Thursday, May 19, 2011

Faith

Yesterday I spent an hour or so creating a spiral meditation path on a vacant lot across the road. Though it is late spring, there are no wildflowers or native grasses. The native junipers have been trimmed up so that they can no longer shelter their roots from the sun and wind, and the rocky ground is dusty after months without rain.

From a high point I look across the Rio Grande Valley, sixty miles west to Mount Taylor and back five miles east to the Sandias, thinking that surely there is no place around here where someone has not walked, hunted, cut firewood, or grazed sheep… all impacting the land over the past ten thousand years. But right here, for the past three decades, this spot has endured its most intense human occupation.

Our neighbors spent thirty-seven years in this place. With their own hands they built a house, kennels, and several out-buildings, poured a foundation for an unfinished addition, buried half-burned trash, old car parts, broken sports equipment, beloved pets, and other stuff as yet undiscovered. When it was time for them to move on, we bought their land.
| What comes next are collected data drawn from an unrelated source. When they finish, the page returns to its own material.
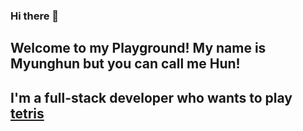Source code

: ### Hi there 👋
## Welcome to my Playground! My name is Myunghun but you can call me Hun!
## I'm a full-stack developer who wants to play [tetris]([url](https://tetr.io/))

<!--
**myunghun0721/myunghun0721** is a ✨ _special_ ✨ repository because its `README.md` (this file) appears on your GitHub profile.

Here are some ideas to get you started:

- 🔭 I’m currently working on ...
- 🌱 I’m currently learning ...
- 👯 I’m looking to collaborate on ...
- 🤔 I’m looking for help with ...
- 💬 Ask me about ...
- 📫 How to reach me: ...
- 😄 Pronouns: ...
- ⚡ Fun fact: ...
-->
Since the house was unlivable, we began the cleanup by stripping the wiring and recycling or giving away anything usable before demolition. Parts of the kennel went to a local animal shelter, a shed to a neighbor, metal roofing to a Pueblo farm family. Weathered wood board and batten went to a local builder to become a ceiling in a new adobe home.

The entire two acres was littered with nails, barbed wire, shards of glass, broken toys, and the miscellany of modern life. We did a lot of digging, filled a dumpster, and hauled home anything we thought might be of some value to us.

Now, three years later, it is time to acknowledge the past and look toward the future.

Starting at the center I rake a widdershin path out in a dynamic spiral, gathering bits of wire, screws, glass, plastic, and native rocks. An intact concrete patio block emerges to become the center post. Every piece of trash caught by the tines of the rake is tossed to the center, testament to the way in which our transitory existence can have lasting impact on this earth.

Finally the spiral has grown to fill its space, so that now, entering from the left, one may proceed clockwise to the center.

As I head back home, I spot some pale purple and gold iris blooming in an old flower bed. Not being desert natives, they won’t long survive unless someone waters them. But for this moment they are beautiful. And now I know that something wonderful can exist here again.